3.3.2. Penelitian Utama


3.3.2.1. Penentuan Populasi Lutung
Penentuan keberadaan lutung dalam penggunaan habitat dilakukan dengan
menggunakan metode line transect, merupaka metode pengambilan data yang
dikumpulkan berdasarkan pada perjumpaan langsung dengan satwa mamalia yang
berada pada lebar jalur pengamatan. Metode line transect merupakan metode yang
digunakan untuk mencatat setiap data yang diperlukan dengan berjalan sepanjang
garis transek tersebut (Bismark, 2011). Umumnya lebar jalur yang dianut dalam
metode ini adalah 100 meter, 50 m ke kiri dan 50 m ke kanan (Tobing, 2008). Hal
serupa dikemukakan pula oleh Suyanti (2009), Panjang setiap jalur transek adalah
2 km, dengan lebar jarak pandang 100 m (50 m kiri dan 50 m kanan). Untuk lebih
jelasnya dapat dilihat pada gambar 3.1.
Pengamatan dilakukan berdasarkan jam aktif lutung yakni dari pukul
06.00-09.00 pada pagi hari dan dilanjutkan pukul 15.00-18.00 pada sore hari
(Mustari & Pasaribu, 2019). Pengambilan data dimulai dengan mencari hewan
objek (Lutung) dengan menyusuri jalur pengamatan dengan menggunakan
binokuler atau kamera. Selanjutnya dilakukan penghitungan jumlah individu
dalam kelompok yaitu jumlah individu dewasa, muda, dan anak. Leksono (2014)
menyebutkan beberapa data yang dicatat pada saat pengamatan adalah jumlah
individu, jenis kelamin, kelas umur, sudut lokasi penemuan satwa terhadap jalur
pengamatan, dan jarak tegak lurus satwa terhadap jalur pengamatan. Selain
mengamati jumlah pada suatu kelompok, pengamat juga perlu mengamati
perilaku dan arah pergerakan satwa yang ditemukan untuk menghindari double
counting (Nurjanah et al., 2018). Kuswanda & Mukhtar (2010) mengungkapkan
pencatatan jumlah dan ukuran jejak atau sarang per lokasi saat identifikasi tidak
langsung dapat juga meminimalisir kemungkinan double counting.
15

Metode transect ini dapat dipergunakan untuk mencatat data dari


beberapa jenis satwa secara bersamaan.
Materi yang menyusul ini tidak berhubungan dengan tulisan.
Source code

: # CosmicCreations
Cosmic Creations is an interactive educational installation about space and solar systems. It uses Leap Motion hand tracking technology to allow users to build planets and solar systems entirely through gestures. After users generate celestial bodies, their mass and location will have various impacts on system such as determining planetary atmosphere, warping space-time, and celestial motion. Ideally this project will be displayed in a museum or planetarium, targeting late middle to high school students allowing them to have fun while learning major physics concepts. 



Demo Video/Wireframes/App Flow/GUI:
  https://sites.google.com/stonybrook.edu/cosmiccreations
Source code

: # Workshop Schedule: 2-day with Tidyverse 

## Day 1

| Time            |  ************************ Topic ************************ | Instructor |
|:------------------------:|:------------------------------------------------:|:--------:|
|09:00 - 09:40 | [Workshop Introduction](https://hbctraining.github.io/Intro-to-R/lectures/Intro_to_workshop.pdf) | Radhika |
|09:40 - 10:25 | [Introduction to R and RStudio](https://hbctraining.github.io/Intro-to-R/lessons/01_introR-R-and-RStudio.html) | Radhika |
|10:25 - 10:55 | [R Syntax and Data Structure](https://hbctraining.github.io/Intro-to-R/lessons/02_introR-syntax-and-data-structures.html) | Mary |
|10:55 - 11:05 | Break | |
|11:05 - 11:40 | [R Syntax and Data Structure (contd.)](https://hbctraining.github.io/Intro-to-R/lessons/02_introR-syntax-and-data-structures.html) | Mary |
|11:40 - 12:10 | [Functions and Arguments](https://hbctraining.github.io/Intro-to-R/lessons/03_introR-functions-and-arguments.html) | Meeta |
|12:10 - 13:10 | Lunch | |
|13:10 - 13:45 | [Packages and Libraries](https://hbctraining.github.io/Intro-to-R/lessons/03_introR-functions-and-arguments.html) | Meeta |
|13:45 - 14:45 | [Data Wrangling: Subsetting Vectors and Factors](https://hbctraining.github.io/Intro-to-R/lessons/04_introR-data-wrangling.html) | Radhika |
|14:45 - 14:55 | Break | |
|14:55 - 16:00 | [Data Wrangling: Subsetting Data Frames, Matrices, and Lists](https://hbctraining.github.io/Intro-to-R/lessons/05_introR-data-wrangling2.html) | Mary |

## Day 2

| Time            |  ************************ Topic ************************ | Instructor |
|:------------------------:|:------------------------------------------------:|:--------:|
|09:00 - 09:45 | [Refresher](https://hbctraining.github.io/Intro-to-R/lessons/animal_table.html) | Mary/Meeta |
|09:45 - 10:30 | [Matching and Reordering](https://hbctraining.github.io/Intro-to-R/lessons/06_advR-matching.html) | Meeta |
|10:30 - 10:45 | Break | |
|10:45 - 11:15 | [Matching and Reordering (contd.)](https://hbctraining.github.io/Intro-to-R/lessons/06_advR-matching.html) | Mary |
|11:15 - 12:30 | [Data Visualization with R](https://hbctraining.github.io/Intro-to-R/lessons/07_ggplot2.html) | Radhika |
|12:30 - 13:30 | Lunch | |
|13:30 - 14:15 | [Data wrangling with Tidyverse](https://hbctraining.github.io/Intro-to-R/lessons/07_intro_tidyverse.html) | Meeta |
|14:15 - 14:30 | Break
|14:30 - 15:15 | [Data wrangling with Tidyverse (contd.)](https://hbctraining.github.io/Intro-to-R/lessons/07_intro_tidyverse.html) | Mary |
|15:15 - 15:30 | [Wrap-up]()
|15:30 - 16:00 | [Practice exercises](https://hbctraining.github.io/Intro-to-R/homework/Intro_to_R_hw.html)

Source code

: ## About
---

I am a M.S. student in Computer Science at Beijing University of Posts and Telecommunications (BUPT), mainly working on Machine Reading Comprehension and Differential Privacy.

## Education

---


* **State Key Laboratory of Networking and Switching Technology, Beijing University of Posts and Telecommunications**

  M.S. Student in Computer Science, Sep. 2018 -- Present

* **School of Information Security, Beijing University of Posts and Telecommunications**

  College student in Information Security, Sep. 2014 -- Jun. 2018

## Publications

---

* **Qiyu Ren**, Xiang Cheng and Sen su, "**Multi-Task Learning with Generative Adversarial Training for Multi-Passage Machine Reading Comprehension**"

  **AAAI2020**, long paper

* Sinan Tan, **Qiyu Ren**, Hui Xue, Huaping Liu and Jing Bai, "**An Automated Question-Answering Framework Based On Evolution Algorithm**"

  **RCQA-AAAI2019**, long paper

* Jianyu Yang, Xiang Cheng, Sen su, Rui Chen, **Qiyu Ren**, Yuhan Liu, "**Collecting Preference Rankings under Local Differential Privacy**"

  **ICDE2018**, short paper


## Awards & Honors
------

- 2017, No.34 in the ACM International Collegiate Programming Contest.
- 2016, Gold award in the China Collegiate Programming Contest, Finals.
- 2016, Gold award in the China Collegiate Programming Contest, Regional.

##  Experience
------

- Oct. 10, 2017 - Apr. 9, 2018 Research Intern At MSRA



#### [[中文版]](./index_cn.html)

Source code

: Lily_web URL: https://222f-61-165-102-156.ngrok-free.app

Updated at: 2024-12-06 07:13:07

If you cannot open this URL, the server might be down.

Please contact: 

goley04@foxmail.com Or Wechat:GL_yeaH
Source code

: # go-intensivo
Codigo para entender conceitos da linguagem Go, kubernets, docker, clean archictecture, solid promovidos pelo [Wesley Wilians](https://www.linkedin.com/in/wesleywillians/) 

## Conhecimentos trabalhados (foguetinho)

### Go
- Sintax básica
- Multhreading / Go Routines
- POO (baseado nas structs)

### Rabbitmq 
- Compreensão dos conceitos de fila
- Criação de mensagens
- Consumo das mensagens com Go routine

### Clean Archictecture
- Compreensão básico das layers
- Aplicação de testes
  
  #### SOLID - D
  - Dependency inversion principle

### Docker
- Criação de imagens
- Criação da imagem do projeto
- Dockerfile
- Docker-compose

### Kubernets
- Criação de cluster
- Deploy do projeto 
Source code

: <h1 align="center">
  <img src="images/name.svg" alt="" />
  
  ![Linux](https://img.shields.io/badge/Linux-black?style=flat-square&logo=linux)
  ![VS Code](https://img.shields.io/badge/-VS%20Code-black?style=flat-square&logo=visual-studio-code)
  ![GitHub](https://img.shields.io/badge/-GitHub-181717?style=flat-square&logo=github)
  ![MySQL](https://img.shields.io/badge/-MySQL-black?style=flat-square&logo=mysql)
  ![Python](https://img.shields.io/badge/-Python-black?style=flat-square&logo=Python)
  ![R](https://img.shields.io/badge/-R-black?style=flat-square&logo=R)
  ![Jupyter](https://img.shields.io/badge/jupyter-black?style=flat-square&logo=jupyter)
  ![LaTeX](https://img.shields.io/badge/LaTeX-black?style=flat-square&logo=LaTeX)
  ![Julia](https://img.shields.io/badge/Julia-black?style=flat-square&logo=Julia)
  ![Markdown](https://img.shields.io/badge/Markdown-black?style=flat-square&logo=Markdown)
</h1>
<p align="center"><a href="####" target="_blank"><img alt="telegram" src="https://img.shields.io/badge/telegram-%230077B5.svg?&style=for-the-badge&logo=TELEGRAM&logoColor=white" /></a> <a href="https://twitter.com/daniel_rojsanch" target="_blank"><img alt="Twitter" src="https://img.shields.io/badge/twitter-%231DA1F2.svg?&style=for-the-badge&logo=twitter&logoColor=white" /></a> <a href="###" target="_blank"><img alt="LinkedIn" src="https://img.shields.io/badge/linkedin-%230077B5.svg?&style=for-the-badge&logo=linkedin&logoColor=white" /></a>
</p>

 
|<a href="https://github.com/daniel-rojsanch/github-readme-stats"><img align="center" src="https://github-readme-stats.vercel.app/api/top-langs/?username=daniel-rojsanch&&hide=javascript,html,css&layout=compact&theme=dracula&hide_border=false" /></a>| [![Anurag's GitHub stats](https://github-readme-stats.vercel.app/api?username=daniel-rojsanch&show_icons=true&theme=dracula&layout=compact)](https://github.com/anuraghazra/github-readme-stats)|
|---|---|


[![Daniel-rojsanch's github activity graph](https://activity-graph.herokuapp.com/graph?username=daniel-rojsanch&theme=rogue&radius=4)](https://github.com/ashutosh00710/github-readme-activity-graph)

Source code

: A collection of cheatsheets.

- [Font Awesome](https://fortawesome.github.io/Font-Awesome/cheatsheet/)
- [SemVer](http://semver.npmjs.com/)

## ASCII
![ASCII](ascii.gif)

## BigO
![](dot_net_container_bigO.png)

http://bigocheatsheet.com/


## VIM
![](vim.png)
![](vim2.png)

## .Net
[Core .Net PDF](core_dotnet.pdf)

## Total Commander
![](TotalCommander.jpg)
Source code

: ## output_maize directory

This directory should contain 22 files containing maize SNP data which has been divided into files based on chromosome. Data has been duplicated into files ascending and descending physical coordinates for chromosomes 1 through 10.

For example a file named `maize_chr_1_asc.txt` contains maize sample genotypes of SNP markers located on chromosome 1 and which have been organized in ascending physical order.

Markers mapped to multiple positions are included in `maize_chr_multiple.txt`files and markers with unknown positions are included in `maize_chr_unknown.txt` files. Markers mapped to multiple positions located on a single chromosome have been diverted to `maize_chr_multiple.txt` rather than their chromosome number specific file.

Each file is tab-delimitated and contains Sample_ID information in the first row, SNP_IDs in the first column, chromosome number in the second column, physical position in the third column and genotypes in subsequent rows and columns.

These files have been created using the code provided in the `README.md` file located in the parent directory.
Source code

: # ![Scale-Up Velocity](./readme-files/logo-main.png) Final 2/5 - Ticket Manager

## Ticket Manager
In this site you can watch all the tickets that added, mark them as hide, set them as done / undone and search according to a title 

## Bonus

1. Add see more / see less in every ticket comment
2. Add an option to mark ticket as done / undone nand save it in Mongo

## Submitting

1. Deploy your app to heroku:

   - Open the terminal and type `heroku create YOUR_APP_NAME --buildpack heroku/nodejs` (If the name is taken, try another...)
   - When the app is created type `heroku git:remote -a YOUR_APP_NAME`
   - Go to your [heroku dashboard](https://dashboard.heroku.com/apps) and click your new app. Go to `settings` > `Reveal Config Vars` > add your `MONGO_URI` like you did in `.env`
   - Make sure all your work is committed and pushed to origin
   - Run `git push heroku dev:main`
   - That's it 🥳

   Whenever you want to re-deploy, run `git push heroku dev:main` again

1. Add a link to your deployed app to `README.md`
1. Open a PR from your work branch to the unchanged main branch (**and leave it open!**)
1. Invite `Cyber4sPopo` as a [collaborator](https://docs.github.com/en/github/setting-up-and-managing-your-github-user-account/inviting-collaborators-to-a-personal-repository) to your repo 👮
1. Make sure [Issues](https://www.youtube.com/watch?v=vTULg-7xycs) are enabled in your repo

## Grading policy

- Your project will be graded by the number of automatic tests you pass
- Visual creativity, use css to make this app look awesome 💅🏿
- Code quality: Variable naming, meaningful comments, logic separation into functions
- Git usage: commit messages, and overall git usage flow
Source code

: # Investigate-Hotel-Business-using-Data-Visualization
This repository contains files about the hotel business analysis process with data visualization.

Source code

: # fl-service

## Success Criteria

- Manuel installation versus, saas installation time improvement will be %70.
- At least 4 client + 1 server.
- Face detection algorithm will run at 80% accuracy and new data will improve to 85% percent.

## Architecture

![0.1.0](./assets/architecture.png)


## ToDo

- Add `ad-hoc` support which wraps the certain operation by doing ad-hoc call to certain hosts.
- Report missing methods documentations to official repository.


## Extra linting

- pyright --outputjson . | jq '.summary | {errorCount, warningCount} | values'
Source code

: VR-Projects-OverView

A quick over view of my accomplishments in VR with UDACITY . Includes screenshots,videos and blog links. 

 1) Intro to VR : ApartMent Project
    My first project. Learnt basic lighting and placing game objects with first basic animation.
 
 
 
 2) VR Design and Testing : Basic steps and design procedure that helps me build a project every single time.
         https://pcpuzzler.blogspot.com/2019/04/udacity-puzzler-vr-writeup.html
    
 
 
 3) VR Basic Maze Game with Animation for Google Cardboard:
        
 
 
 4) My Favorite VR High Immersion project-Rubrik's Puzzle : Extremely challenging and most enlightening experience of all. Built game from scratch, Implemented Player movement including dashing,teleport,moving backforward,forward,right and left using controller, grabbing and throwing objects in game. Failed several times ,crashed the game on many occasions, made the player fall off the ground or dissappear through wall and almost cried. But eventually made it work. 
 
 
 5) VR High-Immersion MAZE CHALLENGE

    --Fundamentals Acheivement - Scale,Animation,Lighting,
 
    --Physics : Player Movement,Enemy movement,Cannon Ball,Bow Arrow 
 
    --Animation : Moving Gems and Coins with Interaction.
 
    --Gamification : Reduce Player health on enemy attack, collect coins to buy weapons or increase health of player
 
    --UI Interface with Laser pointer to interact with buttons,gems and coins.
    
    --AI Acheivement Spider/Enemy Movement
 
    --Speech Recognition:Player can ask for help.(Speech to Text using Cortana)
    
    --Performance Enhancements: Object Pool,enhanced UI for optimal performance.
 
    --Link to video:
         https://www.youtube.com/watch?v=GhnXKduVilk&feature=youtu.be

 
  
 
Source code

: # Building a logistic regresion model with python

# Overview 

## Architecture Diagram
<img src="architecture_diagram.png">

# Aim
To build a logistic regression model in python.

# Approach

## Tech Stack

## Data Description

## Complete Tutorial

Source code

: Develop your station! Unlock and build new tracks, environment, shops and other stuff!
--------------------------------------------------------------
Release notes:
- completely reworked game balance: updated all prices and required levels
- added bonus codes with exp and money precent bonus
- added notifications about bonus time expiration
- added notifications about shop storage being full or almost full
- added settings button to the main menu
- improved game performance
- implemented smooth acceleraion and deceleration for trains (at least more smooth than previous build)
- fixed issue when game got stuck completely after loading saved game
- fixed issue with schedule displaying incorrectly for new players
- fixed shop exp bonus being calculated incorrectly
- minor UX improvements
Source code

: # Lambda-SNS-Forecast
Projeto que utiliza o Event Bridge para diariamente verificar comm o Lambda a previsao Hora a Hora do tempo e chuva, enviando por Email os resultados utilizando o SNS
Asumsi-asumsi yang dipergunakan dalam
metode ini adalah:
1. Satwa dan garis transek terletak secara random
2. Satwa tidak bergerak/pindah sebelum terdeteksi
3. Tidak ada satwa yang terhitung dua kali (double account)
4. Seekor satwa atau kelompok satwa berbeda satu sama lainnya. Seekor satwa
yang terbang tidak mempengaruhi kegiatan satwa yang lainnya
5. Respon tingkah laku satwa terhadap kedatangan pengamat tidak berubah
selama dilakukan sensus
6. Habitat homogen, bila tidak homogen dapat dipergunakan stratifikasi (Napitu,
2007)

Gambar 3.1 Gambaran metode line transect

3.3.2.1. Penentuan Persebaran Lutung


Keberadaan primata bukan hanya sekedar penghias alam Indonesia, namun
pentingnya regenerasi hutan tropik menjadikan keberadaan primata sangat
berpengaruh pada perbaikan ekosistem (Faruq, 2017). Faruq (2017) juga
mengungkapkan pentingnya pengetahuan dalam mengetahui populasi lutung,
apakah semakin menurun atau semakin meningkat untuk dilakukan tindakan
konservasi. Saat ini data terkait populasi lutung sangat sedikit dijumpai terutama
di Pulau Lombok, karena minimnya pengetahuan masyarakat terhadap keberadaan
lutung di alam.

Kawasan hutan Puncak Cemara merupakan kawasan hutan yang masih


sangat alami dengan kontur yang berbukit dan lereng yang cenderung curam,
16

peneliti harus memiliki estimasi waktu yang tepat selama melakukan penelitian.
Keberadaan lutung dapat dijadikan sebagai indikator lingkungan dari kegiatan
konservasi di kawasan Puncak Cemara KPH Rinjani Timur. Dalam melakukan
pengumpulan data diterapkan metode observasi, di mana metode ini dilakukan
dengan melakukan pengamatan terhadap lutung dari pagi sampai sore hari,
pernyataan ini diungkapkan oleh Wahyuni (2020) pada penelitiannya yang
menggunakan metode observasi pada pagi hari pukul 05.00 WIB hingga sore hari
pukul 18.30 WIB

Data yang dikumpulkan diambil pada satu titik yang memiliki intensitas
perjumpaan paling tinggi dengan satwa (Ziyus, 2018). Hal ini berbanding lurus
dengan pernyataan Zairina (2015) bahwa pengamatan dan perhitungan populasi
satwa liar dilakukan pada saat sedang berkumpul atau berkelompok di tempat-
tempat yang sering dikunjungi satwa atau pada tempat-tempat yang sering
dijadikan tempat beristirahat dan bermain. Beberapa satwaliar memiliki tempat
yang khas dan selalu dipertahankan secara aktif yang disebut daerah teritori,
daerah terotori ini termasuk di dalamnya tempat tidur dan istirahat terutama bagi
spesies primata (Siburian, 2018). Data yang dikumpulkan selama melakukan
pengamatan meliputi titik keberadaan lutung, jumlah kelompok lutung, dan
jumlah individu di setiap kelompok (Wahyuni, 2020). Persebaran dan keberadaan
lutung digambarkan menggunakan analisis deskriptif. Siburian (2018)
menyatakan bahwa pengambilan data berupa jumlah kelompok, jumlah individu,
dan kordinat lokasi seperti pada tabel 3.1.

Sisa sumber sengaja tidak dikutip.